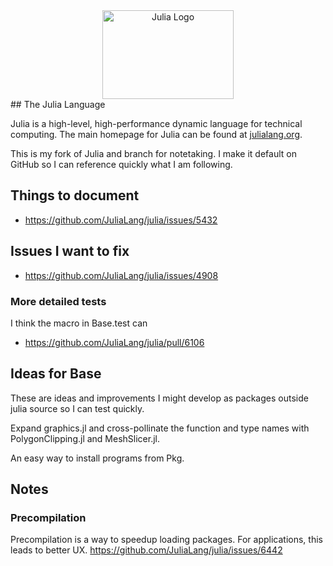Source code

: <a name="logo"/>
<div align="center">
<a href="http://julialang.org/" target="_blank">
<img src="http://julialang.org/images/logo_hires.png" alt="Julia Logo" width="210" height="142"></img>
</a>
</div>
<a name="The-Julia-Language"/>
## The Julia Language

Julia is a high-level, high-performance dynamic language for technical computing.
The main homepage for Julia can be found at [julialang.org](http://julialang.org/).

This is my fork of Julia and branch for notetaking. I make it default on GitHub so I can reference quickly what I am following.


## Things to document
* https://github.com/JuliaLang/julia/issues/5432

## Issues I want to fix
* https://github.com/JuliaLang/julia/issues/4908

### More detailed tests
I think the macro in Base.test can 
* https://github.com/JuliaLang/julia/pull/6106


## Ideas for Base
These are ideas and improvements I might develop as packages outside julia source so I can test quickly.

Expand graphics.jl and cross-pollinate the function and type names with PolygonClipping.jl and MeshSlicer.jl.

An easy way to install programs from Pkg.


## Notes
### Precompilation
Precompilation is a way to speedup loading packages. For applications, this leads to better UX.
https://github.com/JuliaLang/julia/issues/6442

__________

### What needs to be done
Beginning with the line that holds "I think the macro in Base.test can", restate word for word every line down to the end of the data, and only those lines.

### Written solution
I think the macro in Base.test can 
* https://github.com/JuliaLang/julia/pull/6106


## Ideas for Base
These are ideas and improvements I might develop as packages outside julia source so I can test quickly.

Expand graphics.jl and cross-pollinate the function and type names with PolygonClipping.jl and MeshSlicer.jl.

An easy way to install programs from Pkg.


## Notes
### Precompilation
Precompilation is a way to speedup loading packages. For applications, this leads to better UX.
https://github.com/JuliaLang/julia/issues/6442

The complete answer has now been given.